**Exercise**
Scan the material below for "current", then return each line that contains it.

--- Material for the task Enclosed Below ---

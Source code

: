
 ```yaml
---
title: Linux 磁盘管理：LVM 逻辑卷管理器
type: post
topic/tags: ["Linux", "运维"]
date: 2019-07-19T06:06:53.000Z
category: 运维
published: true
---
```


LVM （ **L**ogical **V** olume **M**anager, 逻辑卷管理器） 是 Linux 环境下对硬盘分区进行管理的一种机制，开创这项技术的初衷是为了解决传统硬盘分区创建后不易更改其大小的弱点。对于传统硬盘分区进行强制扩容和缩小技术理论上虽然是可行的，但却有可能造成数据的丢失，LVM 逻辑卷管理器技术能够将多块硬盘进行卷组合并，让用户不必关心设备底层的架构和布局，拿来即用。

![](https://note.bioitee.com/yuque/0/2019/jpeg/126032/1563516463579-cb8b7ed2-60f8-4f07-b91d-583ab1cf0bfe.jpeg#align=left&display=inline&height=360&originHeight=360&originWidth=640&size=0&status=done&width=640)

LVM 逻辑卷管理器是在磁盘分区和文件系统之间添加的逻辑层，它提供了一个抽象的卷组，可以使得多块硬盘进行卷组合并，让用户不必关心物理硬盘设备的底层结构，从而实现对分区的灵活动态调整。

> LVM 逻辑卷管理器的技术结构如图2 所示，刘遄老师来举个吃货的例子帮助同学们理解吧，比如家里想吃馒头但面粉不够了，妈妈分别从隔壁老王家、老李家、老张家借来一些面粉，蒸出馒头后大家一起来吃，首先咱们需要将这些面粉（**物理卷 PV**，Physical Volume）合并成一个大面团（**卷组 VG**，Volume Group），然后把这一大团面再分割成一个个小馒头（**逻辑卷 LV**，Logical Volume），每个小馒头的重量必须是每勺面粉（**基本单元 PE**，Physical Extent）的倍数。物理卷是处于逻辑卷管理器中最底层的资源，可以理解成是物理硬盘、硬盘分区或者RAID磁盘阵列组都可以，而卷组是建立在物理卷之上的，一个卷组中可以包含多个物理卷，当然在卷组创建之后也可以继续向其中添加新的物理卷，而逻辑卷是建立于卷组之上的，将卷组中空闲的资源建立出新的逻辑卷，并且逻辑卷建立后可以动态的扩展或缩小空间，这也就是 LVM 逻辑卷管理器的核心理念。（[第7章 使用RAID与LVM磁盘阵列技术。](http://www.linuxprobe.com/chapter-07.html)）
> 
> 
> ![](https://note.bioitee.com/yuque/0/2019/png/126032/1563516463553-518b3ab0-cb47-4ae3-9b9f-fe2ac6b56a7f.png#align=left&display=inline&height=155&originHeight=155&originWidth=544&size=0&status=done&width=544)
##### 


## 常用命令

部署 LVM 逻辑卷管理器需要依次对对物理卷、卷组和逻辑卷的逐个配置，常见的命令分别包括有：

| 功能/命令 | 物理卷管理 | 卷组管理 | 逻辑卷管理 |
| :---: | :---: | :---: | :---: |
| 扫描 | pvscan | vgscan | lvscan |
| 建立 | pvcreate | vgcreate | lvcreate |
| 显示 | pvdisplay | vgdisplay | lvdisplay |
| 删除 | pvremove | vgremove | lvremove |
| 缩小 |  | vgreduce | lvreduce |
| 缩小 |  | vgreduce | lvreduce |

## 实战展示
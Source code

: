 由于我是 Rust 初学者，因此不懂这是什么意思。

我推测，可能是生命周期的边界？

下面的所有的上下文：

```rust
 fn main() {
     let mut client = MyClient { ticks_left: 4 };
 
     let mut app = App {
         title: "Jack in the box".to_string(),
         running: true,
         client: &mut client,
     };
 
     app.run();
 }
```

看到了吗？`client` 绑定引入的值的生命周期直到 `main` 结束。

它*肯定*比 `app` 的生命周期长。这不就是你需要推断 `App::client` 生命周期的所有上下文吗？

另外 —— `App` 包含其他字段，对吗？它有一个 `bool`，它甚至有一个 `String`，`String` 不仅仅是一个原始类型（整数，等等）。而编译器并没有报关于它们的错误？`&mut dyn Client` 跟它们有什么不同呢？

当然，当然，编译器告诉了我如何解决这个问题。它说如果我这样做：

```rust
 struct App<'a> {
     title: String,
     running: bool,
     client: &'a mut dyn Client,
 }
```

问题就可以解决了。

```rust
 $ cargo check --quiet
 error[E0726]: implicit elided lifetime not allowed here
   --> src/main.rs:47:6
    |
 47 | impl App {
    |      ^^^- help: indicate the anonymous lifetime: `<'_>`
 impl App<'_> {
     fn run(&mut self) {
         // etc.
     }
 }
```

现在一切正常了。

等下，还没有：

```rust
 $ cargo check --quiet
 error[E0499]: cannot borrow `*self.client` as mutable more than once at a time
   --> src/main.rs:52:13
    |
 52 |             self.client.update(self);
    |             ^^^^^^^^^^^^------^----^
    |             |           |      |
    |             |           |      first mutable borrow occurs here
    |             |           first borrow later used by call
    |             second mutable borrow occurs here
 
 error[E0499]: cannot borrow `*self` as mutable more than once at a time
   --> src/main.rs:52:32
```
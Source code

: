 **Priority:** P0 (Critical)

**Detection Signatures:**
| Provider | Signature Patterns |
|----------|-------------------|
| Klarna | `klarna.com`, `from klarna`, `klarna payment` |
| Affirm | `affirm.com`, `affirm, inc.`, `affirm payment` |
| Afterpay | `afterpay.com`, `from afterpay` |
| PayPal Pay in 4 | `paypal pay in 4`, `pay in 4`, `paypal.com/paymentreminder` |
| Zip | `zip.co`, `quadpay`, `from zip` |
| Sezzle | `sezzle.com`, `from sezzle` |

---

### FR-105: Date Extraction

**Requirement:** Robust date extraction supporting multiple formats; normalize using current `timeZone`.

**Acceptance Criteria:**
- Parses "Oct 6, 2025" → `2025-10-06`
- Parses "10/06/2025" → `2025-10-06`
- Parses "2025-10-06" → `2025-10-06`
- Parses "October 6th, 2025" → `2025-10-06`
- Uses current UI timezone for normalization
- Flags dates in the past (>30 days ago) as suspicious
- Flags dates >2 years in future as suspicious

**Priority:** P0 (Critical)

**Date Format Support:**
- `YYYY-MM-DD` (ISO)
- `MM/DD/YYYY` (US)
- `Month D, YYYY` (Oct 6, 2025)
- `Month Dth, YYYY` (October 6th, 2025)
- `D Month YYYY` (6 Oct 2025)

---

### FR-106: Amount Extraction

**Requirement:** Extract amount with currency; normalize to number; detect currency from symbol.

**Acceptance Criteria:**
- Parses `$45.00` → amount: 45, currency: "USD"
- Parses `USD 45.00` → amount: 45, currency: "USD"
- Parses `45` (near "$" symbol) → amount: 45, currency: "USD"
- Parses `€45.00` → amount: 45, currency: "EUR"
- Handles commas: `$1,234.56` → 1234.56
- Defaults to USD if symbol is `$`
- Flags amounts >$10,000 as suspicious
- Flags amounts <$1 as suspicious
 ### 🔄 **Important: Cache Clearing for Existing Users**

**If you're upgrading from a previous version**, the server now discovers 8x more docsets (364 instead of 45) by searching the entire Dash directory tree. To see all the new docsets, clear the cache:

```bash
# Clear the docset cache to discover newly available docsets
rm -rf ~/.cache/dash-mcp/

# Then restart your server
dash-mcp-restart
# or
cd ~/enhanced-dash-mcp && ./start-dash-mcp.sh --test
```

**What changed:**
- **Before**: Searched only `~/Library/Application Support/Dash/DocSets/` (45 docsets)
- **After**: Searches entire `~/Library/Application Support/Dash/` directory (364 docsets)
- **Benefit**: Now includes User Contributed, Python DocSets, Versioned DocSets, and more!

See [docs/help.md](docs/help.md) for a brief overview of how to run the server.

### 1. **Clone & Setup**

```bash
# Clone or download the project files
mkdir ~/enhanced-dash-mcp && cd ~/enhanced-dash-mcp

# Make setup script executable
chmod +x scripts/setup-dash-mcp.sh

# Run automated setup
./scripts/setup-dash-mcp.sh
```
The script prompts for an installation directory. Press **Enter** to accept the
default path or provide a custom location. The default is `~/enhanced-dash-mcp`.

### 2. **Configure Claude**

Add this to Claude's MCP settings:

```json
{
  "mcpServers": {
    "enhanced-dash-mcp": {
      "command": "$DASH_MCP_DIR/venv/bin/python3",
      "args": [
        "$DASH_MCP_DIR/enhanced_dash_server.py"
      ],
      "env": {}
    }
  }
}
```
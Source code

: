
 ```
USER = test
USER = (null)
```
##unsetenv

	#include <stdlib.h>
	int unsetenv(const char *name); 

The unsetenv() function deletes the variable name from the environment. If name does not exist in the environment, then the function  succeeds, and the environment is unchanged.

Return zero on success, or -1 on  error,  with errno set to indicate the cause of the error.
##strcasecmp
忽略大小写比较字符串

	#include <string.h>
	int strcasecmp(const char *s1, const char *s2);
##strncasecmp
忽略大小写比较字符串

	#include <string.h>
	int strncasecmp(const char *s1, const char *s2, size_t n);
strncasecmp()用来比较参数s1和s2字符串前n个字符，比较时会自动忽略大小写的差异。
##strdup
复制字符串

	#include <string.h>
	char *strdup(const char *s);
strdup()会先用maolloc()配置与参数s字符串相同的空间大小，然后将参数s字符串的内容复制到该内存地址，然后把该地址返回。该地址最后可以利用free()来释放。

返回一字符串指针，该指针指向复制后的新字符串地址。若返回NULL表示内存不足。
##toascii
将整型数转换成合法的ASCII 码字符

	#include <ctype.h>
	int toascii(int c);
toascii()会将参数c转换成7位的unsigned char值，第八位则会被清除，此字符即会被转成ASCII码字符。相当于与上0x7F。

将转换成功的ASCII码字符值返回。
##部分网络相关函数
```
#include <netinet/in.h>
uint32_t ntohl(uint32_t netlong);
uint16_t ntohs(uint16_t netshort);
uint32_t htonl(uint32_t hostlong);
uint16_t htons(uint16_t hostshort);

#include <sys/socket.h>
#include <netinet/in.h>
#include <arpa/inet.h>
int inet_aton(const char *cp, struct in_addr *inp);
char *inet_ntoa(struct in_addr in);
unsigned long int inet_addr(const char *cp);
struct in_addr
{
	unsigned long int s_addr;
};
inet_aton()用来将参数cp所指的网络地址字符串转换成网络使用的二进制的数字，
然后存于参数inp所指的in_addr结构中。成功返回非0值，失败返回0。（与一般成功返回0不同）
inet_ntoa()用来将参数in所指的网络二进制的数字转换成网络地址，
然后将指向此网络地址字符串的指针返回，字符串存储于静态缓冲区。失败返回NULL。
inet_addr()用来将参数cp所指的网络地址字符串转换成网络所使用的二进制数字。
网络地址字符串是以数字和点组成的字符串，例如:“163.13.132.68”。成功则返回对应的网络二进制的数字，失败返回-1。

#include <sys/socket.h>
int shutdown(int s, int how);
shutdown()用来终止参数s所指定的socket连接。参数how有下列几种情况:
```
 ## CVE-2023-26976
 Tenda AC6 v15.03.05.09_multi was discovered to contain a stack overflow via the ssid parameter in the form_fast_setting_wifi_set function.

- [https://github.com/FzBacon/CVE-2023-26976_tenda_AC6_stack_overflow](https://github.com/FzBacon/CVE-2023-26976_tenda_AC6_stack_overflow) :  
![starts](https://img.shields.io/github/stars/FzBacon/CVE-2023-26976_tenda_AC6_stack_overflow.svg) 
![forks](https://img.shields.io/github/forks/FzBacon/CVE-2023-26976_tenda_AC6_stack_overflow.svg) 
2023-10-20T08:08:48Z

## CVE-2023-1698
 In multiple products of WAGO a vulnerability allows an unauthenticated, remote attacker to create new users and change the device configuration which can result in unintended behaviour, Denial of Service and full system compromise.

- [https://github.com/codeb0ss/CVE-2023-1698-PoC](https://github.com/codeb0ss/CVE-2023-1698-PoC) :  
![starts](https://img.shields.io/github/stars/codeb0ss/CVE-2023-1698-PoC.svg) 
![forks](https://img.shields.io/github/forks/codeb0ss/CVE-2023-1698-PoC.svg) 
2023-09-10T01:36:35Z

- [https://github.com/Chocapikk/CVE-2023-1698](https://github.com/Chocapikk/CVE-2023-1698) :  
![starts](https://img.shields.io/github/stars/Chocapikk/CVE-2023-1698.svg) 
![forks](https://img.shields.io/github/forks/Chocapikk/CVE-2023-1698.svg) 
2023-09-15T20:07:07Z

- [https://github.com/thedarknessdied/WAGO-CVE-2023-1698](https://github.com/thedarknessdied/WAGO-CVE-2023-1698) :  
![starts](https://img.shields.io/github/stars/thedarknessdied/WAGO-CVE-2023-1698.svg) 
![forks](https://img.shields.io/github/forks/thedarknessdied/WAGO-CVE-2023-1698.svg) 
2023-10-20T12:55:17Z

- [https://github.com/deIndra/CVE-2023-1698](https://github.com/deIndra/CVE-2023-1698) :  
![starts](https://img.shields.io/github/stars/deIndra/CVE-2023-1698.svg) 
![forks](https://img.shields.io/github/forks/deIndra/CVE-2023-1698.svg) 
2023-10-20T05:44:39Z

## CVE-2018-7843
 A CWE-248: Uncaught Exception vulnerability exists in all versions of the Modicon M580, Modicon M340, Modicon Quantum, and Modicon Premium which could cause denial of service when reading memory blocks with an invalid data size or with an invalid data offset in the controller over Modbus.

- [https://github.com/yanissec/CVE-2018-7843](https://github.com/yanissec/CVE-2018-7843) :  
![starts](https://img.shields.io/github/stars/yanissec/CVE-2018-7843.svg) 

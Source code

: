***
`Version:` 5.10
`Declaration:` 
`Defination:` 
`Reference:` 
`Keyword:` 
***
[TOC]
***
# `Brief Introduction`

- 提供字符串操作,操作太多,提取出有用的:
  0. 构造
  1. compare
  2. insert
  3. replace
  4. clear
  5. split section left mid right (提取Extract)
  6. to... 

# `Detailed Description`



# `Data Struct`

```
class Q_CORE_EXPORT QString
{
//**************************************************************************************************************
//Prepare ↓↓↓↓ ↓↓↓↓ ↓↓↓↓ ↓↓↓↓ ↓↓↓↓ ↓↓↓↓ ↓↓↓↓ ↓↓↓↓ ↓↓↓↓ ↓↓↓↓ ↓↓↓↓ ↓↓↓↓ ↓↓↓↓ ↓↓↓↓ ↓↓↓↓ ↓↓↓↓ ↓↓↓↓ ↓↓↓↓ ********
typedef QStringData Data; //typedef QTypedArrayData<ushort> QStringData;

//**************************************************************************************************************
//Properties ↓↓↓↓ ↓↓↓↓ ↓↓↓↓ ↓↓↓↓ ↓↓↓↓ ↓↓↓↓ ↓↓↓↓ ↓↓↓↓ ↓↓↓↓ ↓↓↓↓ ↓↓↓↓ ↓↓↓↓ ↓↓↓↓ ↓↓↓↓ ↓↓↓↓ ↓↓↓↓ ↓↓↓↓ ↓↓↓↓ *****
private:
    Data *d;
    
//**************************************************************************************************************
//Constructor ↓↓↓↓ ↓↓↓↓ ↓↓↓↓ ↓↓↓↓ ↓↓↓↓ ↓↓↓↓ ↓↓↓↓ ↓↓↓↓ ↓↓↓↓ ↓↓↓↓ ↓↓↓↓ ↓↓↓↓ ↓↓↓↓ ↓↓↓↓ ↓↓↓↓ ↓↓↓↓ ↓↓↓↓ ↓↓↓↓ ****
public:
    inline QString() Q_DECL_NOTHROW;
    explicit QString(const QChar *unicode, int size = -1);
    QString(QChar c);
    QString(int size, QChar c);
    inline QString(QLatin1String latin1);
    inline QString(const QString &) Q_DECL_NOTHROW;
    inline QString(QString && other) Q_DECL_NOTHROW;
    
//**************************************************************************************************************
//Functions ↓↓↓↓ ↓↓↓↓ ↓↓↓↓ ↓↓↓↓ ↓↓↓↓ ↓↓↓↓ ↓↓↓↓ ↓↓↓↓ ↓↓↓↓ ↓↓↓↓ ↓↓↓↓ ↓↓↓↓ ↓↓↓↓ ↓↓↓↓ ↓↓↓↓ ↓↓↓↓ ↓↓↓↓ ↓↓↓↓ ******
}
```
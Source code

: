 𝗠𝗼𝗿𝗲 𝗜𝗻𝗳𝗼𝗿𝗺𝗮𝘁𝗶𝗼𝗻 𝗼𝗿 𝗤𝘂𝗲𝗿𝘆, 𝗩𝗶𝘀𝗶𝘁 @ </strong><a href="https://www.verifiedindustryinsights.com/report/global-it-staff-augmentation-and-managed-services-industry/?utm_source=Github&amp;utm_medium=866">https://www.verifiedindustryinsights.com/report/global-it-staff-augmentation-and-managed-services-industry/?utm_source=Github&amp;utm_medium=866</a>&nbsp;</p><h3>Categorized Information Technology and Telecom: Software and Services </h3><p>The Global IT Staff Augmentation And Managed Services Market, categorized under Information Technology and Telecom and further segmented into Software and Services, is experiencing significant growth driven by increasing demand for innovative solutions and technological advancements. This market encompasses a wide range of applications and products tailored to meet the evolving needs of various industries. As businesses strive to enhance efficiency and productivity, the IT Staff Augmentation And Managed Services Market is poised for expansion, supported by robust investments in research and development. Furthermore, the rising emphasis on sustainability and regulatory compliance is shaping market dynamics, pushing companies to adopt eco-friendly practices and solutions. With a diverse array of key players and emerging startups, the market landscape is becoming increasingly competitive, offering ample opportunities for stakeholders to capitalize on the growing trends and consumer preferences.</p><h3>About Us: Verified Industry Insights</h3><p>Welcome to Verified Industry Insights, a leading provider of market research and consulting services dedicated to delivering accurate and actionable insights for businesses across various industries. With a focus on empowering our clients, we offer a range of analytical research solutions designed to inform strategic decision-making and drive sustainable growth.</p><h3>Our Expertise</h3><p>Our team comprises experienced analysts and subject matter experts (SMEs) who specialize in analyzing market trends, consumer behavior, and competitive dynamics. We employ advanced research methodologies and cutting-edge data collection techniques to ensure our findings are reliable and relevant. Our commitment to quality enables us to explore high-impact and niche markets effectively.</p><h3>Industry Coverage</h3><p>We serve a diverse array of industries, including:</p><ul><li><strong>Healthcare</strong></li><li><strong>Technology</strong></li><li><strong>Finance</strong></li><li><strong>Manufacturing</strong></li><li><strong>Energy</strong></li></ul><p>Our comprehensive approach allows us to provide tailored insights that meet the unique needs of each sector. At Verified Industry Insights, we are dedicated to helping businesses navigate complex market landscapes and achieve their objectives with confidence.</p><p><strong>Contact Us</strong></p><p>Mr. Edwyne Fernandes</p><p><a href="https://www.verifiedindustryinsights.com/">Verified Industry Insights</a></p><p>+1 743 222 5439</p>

--- End of Enclosed Material for the task ---

**Answer box**
**Requirement:** Robust date extraction supporting multiple formats; normalize using current `timeZone`.
- Uses current UI timezone for normalization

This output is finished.